Facebook developers have been busy creating some great applications and platform developments, as they continue to rally to Mark Zuckerberg's vision of Facebook being the next pervasive platform. We already have social gaming and Farmville from Zynga and the ongoing debate, especially over here in the US with Privacy fears and concerns - allowing the ad revenue and potential to drive more targeted ads, as well as the stupidly tagged "F-Commerce" where we have retailers displaying their wares on Facebook stores - all accounts and feedback is that it's a nice touch but not really gaining the traction or conversion that the Facebook Marketing Team promised. 500million users maybe a great number to throw on a table to show the size of your web "worth" but it's not just about that - with the average Facebook user dropping in to update status, check in with friends, upload pictures... there is a disconnect to the f-commerce that just doesn't feel right - and the users are not converting on the Facebook platform, as they drive back to the main site for added security and comfort...
But I thought this was about music, I hear you cry - yes I'm getting to it!! One thing that Facebook has understood is the connection between music and people, especially 500million people, it connects us, divides us, unites us and drives debate and emotion.

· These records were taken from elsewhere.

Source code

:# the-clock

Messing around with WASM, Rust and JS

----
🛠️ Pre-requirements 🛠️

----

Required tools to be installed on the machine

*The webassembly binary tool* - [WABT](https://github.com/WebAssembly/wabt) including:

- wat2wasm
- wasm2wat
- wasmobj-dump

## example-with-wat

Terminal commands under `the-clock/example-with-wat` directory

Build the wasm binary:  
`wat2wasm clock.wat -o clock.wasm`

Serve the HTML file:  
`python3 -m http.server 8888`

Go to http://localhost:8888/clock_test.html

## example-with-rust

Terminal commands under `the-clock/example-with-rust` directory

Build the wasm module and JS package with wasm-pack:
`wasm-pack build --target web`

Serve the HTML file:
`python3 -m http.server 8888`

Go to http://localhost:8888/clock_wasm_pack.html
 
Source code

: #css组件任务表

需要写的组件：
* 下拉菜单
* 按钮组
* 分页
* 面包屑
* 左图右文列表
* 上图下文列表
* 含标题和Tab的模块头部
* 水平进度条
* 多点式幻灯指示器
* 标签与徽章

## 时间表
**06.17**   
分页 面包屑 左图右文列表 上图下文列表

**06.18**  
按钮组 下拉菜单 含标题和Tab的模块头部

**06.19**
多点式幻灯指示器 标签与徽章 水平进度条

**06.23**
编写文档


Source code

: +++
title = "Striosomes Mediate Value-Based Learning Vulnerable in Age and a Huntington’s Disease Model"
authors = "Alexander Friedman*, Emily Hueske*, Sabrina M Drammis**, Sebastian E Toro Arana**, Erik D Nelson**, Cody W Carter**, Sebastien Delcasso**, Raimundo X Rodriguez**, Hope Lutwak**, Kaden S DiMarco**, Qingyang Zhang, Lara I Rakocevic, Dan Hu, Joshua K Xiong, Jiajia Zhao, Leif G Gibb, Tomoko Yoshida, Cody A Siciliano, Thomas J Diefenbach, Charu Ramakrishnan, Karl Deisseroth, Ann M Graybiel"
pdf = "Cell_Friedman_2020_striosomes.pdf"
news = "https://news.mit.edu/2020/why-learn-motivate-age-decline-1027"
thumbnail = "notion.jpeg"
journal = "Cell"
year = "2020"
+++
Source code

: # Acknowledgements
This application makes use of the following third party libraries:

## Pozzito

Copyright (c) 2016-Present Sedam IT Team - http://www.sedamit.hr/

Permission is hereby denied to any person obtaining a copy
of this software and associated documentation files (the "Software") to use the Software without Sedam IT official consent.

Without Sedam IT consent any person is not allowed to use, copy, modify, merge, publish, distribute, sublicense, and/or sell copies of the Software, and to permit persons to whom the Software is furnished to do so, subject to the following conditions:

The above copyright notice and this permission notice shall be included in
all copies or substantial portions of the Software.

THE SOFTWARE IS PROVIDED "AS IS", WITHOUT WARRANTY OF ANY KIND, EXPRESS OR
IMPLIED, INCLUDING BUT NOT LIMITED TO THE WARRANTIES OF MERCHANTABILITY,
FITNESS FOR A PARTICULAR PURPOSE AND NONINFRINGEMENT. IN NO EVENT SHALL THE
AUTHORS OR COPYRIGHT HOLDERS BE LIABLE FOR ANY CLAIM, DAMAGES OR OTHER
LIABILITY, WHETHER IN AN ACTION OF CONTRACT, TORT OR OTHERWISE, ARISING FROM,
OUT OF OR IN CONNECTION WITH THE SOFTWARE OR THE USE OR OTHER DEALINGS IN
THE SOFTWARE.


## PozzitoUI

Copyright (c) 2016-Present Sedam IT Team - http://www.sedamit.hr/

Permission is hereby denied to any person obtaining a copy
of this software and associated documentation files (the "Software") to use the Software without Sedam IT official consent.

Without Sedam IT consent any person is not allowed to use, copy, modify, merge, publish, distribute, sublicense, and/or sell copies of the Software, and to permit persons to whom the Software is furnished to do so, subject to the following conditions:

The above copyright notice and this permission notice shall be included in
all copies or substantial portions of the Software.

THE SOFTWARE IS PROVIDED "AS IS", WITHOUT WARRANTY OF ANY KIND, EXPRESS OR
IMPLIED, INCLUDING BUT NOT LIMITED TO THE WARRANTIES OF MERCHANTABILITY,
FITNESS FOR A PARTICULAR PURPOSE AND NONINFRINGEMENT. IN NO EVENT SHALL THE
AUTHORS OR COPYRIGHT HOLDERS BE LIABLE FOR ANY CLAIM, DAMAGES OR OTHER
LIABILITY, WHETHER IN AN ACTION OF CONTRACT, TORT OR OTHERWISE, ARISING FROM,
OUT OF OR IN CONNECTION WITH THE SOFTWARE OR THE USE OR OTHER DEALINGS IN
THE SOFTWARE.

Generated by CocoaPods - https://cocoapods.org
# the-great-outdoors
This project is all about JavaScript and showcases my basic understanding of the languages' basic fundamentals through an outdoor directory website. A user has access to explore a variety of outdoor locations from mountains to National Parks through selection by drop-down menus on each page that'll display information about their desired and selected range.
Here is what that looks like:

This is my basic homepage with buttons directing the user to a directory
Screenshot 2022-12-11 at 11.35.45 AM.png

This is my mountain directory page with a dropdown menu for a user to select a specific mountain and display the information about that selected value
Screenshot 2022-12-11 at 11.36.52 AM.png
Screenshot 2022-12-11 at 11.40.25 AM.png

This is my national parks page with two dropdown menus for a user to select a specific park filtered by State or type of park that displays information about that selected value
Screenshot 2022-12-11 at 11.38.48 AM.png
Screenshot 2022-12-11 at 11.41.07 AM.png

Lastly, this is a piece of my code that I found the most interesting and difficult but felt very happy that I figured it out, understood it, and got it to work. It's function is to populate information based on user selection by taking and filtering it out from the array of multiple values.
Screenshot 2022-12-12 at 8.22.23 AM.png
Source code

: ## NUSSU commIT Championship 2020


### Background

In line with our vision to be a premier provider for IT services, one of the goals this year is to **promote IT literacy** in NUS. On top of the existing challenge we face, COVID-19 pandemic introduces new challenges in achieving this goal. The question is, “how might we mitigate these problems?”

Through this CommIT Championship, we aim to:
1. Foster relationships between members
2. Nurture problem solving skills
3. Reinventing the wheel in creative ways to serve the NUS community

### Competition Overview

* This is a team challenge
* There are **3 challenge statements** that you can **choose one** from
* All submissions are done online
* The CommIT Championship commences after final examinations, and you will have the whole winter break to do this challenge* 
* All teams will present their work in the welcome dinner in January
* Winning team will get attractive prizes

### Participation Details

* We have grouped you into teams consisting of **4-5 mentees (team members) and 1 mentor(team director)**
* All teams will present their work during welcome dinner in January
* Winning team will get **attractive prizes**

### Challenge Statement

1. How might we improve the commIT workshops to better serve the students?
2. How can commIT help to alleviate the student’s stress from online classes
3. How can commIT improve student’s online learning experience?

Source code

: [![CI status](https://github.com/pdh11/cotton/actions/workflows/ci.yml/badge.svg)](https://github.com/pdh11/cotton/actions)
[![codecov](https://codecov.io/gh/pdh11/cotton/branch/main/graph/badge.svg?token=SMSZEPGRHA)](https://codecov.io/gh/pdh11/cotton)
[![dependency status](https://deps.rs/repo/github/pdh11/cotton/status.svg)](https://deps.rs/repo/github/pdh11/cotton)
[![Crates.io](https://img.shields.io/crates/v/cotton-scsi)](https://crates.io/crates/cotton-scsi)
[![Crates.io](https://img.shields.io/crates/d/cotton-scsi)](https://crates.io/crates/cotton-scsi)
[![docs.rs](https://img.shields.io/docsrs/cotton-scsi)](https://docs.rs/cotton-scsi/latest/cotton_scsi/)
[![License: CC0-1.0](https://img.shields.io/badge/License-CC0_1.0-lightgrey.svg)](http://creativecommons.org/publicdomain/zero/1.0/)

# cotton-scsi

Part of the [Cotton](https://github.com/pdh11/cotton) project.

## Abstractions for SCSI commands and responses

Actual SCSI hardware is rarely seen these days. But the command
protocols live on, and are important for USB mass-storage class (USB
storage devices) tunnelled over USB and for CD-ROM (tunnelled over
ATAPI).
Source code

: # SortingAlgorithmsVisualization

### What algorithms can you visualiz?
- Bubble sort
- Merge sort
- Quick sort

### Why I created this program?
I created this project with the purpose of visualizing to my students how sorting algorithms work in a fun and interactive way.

Zuckerberg has always publicly stated that Facebook is not about Music, web users have MySpace for that - but as MySpace officially gets ready for sale this week, users are dropping off the cliff, and last reports were that the once 250million strong community has dropped under the 100million mark now and ad revenue is going cheaper than most of Google's Ad Words.
MySpace and specifically MySpace Music, was an online home for "artists" (well for labels and managers to easily have an additional global website to connect to fans) and the lure of the massive community base with the iTunes age of $0.99 per track anyway to tap into that and at least convert some of these listeners at little to no cost was another line item on their P&L. It didn't work, once News Corp. purchased (with the exact same ethos of converting the web traffic into ad revenue clicks and banner space to gain billion$ of dollar$) the site was ad heavy, it all seemed to false, fake and users dropped off and the stats that came through was that the average weekly visitor onto MySpace Music was in the hundreds of thousands rather than the millions that was expected.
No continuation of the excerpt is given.